- YOUR ASSIGNMENT -
Print all of the entries exactly, minus the pictures.

- RECORDS FOR THIS EXERCISE -

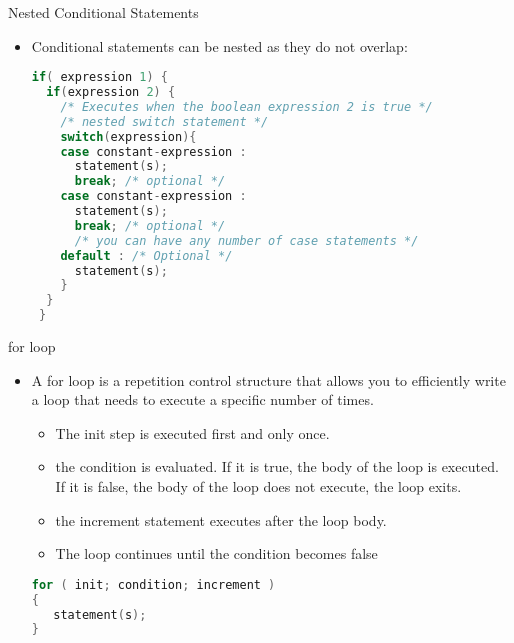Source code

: \documentclass[10pt,t]{beamer}
\begin{document}
\begin{frame}[fragile]{Nested Conditional Statements}
  \begin{itemize}
    \item Conditional statements can be nested as they do not overlap:
      \begin{lstlisting}[language=C,basicstyle=\scriptsize\ttfamily]
if( expression 1) {
  if(expression 2) {
    /* Executes when the boolean expression 2 is true */
    /* nested switch statement */
    switch(expression){
    case constant-expression :
      statement(s);
      break; /* optional */
    case constant-expression :
      statement(s);
      break; /* optional */
      /* you can have any number of case statements */
    default : /* Optional */
      statement(s);
    }
  }
 }
      \end{lstlisting}
  \end{itemize}
\end{frame}

\begin{frame}[fragile]{for loop}
  \begin{itemize}
    \item A for loop is a repetition control structure that allows you to efficiently write a loop that needs to execute a specific number of times.
      \begin{itemize}
        \item The init step is executed first and only once.
        \item the condition is evaluated. If it is true, the body of the loop is executed. If it is false, the body of the loop does not execute, the loop exits.
        \item the increment statement executes after the loop body.
        \item The loop continues until the condition becomes false
      \end{itemize}
      \begin{lstlisting}[language=C,basicstyle=\scriptsize\ttfamily]
for ( init; condition; increment )
{
   statement(s);
}
      \end{lstlisting}
  \end{itemize}
\end{frame}
\end{document}
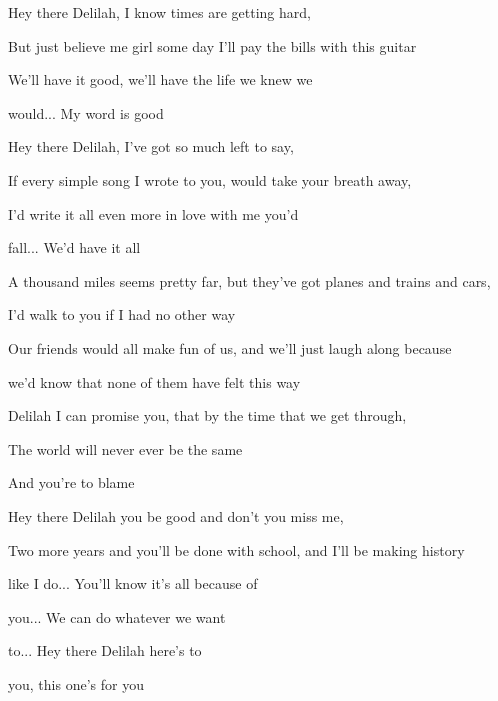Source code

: \begin{song}
\bigskip

 Hey there Delilah, I know times are getting hard, \par
But just believe me girl some day I'll pay the bills with this guitar \par
We'll have it good,  we'll have the life we knew we \par
{}would... My word is good \par

\bigskip

 Hey there Delilah, I've got so much left to say, \par
If every simple song I wrote to you, would take your breath away, \par
I'd write it all even more in love with me you'd \par
{}fall... We'd have it all \par

\bigskip


\bigskip

A thousand miles seems pretty far, but they've got planes and trains and cars, \par
I'd walk to you if I had no other way \par
Our friends would all make fun of us, and we'll just laugh along because  \par
we'd know that none of them have felt this way \par
Delilah I can promise you, that by the time that we get through, \par
The world will never ever be the same \par
And you're to blame  \par

\bigskip

 Hey there Delilah you be good and don't you miss me, \par
Two more years and you'll be done with school, and I'll be making history \par
like I do...  You'll know it's all because of \par
{}you... We can do whatever we want \par
{}to...  Hey there Delilah here's to \par
{}you, this one’s for you \par

\bigskip


\end{song}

- REPLY -
Source code

: \documentclass[10pt,t]{beamer}
\begin{document}
\begin{frame}[fragile]{Nested Conditional Statements}
  \begin{itemize}
    \item Conditional statements can be nested as they do not overlap:
      \begin{lstlisting}[language=C,basicstyle=\scriptsize\ttfamily]
if( expression 1) {
  if(expression 2) {
    /* Executes when the boolean expression 2 is true */
    /* nested switch statement */
    switch(expression){
    case constant-expression :
      statement(s);
      break; /* optional */
    case constant-expression :
      statement(s);
      break; /* optional */
      /* you can have any number of case statements */
    default : /* Optional */
      statement(s);
    }
  }
 }
      \end{lstlisting}
  \end{itemize}
\end{frame}

\begin{frame}[fragile]{for loop}
  \begin{itemize}
    \item A for loop is a repetition control structure that allows you to efficiently write a loop that needs to execute a specific number of times.
      \begin{itemize}
        \item The init step is executed first and only once.
        \item the condition is evaluated. If it is true, the body of the loop is executed. If it is false, the body of the loop does not execute, the loop exits.
        \item the increment statement executes after the loop body.
        \item The loop continues until the condition becomes false
      \end{itemize}
      \begin{lstlisting}[language=C,basicstyle=\scriptsize\ttfamily]
for ( init; condition; increment )
{
   statement(s);
}
      \end{lstlisting}
  \end{itemize}
\end{frame}
\end{document}
Source code

: \begin{song}
\bigskip

 Hey there Delilah, I know times are getting hard, \par
But just believe me girl some day I'll pay the bills with this guitar \par
We'll have it good,  we'll have the life we knew we \par
{}would... My word is good \par

\bigskip

 Hey there Delilah, I've got so much left to say, \par
If every simple song I wrote to you, would take your breath away, \par
I'd write it all even more in love with me you'd \par
{}fall... We'd have it all \par

\bigskip


\bigskip

A thousand miles seems pretty far, but they've got planes and trains and cars, \par
I'd walk to you if I had no other way \par
Our friends would all make fun of us, and we'll just laugh along because  \par
we'd know that none of them have felt this way \par
Delilah I can promise you, that by the time that we get through, \par
The world will never ever be the same \par
And you're to blame  \par

\bigskip

 Hey there Delilah you be good and don't you miss me, \par
Two more years and you'll be done with school, and I'll be making history \par
like I do...  You'll know it's all because of \par
{}you... We can do whatever we want \par
{}to...  Hey there Delilah here's to \par
{}you, this one’s for you \par

\bigskip


\end{song}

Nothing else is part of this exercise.